Auch der insgeheim schwule Lehrer in Ron Pecks Nachtfalken (1978) nutzt die Jacke, um in eine andere Rolle zu schlüpfen. Während er tagsüber altmodisch gemusterte Pullunder und biedere Sakkos trägt, zieht er nachts im Denim-Outfit durch die Londoner Szeneclubs. In der schwulen Mode setzte sich in den 1970er-Jahren der sogenannte Clone-Look durch; eine Ausgehuniform, die von Jeans, Leder, Flanellhemden, Stiefeln und Bärten dominiert war und mit den Codes proletarischer Männlichkeit spielte. Dabei ging es aber weniger um Imitation als um eine lustvolle Verkleidung, die der Selbstentfaltung dient, zugleich aber auch die Zugehörigkeit zur Gemeinschaft signalisiert.
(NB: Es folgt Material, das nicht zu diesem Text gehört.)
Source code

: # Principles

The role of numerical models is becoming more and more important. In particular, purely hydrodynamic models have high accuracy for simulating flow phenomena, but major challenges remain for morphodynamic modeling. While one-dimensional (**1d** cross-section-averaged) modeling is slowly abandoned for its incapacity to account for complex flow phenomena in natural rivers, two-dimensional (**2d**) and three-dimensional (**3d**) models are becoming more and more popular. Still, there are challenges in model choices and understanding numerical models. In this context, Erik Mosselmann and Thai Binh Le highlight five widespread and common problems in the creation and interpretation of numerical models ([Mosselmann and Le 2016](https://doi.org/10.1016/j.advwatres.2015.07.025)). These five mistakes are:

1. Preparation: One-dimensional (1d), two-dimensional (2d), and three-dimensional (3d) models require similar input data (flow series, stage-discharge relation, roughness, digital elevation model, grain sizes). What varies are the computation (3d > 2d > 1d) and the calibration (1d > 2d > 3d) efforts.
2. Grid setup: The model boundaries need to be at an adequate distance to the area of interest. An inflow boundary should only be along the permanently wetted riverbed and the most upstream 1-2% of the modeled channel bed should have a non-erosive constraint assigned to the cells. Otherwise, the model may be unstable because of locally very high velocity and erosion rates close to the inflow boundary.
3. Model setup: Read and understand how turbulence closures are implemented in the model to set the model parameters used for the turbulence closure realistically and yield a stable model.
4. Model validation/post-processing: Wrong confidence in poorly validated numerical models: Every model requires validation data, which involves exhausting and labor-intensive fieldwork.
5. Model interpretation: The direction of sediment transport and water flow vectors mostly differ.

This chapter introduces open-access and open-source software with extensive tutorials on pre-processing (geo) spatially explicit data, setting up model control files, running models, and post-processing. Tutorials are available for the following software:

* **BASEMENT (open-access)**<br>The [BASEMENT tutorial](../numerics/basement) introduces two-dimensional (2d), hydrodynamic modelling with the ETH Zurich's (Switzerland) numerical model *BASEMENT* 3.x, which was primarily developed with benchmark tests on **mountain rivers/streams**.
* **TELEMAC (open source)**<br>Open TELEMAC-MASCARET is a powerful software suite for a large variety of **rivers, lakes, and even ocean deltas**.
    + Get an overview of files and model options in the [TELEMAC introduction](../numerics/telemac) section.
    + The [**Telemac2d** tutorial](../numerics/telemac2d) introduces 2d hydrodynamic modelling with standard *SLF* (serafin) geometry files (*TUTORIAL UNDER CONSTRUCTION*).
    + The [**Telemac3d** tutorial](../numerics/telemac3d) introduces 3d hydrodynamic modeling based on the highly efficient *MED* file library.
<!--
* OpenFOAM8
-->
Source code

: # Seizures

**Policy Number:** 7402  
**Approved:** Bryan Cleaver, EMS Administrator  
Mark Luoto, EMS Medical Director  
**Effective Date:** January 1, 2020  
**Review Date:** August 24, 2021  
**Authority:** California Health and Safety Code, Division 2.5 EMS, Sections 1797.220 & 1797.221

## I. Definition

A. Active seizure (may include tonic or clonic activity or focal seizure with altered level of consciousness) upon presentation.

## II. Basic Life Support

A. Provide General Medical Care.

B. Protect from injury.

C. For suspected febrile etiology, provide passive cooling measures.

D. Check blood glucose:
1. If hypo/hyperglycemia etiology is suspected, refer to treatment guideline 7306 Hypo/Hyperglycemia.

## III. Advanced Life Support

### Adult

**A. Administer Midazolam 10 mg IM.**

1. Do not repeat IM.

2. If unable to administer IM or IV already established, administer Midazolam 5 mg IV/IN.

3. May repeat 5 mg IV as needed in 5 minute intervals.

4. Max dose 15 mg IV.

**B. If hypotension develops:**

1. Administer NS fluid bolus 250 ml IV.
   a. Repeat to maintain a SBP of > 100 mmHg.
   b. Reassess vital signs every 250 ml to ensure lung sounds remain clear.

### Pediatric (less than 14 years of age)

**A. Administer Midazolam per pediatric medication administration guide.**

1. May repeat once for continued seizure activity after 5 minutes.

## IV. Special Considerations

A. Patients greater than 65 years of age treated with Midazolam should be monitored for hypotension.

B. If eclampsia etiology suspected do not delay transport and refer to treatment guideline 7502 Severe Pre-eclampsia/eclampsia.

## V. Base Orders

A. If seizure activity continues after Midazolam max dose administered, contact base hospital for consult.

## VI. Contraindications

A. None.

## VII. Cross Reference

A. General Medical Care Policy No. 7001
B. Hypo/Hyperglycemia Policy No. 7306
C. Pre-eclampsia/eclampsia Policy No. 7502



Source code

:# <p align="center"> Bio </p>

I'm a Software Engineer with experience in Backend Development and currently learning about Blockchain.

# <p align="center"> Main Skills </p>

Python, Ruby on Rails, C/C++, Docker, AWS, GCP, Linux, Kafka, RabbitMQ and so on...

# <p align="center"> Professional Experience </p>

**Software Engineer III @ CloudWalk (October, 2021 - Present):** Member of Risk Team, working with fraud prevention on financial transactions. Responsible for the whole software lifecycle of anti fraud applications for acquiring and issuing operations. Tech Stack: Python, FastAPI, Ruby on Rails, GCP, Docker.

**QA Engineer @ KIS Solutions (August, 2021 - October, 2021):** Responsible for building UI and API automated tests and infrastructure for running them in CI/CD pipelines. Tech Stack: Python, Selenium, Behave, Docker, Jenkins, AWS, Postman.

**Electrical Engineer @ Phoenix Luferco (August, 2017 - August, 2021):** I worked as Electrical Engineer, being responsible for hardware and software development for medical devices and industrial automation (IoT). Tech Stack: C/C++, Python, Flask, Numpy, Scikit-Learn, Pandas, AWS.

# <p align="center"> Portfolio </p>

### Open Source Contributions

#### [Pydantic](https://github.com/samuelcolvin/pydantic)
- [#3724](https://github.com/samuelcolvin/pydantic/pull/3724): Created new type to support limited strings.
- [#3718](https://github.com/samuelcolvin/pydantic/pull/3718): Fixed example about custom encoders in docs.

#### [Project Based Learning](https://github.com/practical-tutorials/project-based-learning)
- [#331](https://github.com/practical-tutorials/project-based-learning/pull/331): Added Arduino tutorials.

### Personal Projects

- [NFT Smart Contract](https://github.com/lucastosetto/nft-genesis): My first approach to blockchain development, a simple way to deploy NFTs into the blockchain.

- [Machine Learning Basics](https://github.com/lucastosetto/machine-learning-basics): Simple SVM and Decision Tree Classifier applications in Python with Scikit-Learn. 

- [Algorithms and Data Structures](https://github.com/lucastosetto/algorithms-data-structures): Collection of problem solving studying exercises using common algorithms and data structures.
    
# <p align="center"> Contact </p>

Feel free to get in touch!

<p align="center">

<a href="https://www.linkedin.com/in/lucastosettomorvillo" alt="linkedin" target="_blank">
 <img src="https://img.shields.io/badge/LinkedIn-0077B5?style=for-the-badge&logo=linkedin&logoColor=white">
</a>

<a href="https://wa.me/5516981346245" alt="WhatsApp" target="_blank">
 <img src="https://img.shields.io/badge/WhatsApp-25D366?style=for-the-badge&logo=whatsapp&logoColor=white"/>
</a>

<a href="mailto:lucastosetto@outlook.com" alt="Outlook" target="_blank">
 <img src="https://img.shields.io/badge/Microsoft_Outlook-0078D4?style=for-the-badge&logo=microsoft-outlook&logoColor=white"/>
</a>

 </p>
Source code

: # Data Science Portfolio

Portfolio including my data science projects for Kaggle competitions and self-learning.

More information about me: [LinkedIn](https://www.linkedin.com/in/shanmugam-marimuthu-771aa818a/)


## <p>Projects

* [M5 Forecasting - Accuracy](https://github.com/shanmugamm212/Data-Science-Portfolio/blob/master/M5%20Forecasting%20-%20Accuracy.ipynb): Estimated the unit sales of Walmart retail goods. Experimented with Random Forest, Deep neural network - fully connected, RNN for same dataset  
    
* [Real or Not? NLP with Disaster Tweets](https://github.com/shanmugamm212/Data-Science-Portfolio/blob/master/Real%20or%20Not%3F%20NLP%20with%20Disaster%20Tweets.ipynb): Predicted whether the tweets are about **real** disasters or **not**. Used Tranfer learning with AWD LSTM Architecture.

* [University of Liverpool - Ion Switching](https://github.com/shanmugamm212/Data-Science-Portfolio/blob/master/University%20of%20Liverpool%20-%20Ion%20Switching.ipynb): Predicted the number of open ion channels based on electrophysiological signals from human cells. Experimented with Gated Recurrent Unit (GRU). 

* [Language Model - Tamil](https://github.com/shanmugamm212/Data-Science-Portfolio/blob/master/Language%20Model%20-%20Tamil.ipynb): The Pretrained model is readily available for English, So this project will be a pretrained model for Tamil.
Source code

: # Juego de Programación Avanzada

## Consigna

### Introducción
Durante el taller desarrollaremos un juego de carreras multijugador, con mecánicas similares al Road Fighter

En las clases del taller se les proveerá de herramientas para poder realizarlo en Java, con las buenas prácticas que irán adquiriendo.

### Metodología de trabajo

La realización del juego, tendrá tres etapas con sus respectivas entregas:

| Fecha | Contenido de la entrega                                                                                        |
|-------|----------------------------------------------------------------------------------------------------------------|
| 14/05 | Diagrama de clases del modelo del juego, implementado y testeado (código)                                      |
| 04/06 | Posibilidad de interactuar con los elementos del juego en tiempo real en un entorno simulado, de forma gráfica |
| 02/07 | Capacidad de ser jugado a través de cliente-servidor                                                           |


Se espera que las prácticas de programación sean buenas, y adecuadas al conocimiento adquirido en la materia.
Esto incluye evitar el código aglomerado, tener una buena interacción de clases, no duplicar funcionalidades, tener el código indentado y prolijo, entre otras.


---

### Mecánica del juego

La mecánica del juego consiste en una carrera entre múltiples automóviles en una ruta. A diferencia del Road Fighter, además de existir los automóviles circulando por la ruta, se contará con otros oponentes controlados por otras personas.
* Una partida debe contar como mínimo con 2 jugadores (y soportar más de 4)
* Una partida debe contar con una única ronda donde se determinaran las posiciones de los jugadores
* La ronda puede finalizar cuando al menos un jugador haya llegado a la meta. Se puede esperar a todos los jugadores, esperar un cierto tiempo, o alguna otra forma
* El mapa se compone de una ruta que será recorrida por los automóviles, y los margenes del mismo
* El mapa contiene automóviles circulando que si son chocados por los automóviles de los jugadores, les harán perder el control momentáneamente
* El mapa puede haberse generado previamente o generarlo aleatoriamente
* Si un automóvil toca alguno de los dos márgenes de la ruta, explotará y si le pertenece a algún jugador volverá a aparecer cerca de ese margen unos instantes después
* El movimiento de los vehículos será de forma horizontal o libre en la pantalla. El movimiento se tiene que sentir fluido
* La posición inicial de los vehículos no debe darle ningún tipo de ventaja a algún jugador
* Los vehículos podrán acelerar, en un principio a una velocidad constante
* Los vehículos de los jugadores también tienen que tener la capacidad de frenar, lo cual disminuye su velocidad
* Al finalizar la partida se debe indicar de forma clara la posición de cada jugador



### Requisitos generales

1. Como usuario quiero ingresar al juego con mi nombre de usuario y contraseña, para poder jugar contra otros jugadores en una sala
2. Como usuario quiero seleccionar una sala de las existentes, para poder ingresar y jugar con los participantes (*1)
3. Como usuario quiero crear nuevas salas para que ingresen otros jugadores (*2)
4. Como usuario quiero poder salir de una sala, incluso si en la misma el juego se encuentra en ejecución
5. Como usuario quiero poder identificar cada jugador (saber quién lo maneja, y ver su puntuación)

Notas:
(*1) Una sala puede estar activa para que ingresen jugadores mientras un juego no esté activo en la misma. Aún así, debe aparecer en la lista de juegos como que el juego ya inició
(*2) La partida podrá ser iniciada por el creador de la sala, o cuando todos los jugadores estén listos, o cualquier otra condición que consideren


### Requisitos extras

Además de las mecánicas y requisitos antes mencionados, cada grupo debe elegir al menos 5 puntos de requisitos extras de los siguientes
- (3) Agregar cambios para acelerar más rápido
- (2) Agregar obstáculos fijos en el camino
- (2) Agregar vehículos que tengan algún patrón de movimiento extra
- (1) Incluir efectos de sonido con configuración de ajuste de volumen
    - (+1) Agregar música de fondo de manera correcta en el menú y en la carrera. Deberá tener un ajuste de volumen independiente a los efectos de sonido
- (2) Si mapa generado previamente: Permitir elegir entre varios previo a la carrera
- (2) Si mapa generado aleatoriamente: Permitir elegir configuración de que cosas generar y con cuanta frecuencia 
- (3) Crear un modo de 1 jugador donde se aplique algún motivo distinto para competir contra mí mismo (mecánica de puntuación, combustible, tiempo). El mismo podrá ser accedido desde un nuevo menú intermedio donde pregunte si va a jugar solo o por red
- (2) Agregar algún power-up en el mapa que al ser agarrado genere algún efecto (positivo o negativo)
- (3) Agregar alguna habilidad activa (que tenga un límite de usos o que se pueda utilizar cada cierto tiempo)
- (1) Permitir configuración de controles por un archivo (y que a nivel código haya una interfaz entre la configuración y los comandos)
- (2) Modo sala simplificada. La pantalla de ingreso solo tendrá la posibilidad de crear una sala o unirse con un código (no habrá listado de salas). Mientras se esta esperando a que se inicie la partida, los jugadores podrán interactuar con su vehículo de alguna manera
Wie in „La Boum II“ erweist sich auch in „Nachtfalken“ der Einsatz der Jeansjacke als bewusstes Spiel mit der Fantasie. Überhaupt ist dieses Kleidungsstück häufig nicht nur authentischer Ausdruck eines unangepassten und freiheitsliebenden Wesens, sondern zeigt auch, wer jemand sein könnte oder wie er oder sie gesehen werden will. Letztlich entlarvt auch „The Breakfast Club“ den rebellischen Archetypen als lediglich eine von vielen Möglichkeiten, eine komplexe Persönlichkeit auszudrücken. Für die dann wieder typisch US-amerikanische Maxime, dass jeder alles sein kann, findet der Film ein schönes Schlussbild: Bevor John wie ein moderner Cowboy im Sonnenuntergang verschwindet, steckt er sich noch den funkelnden Ohrring der „Prinzessin“ an.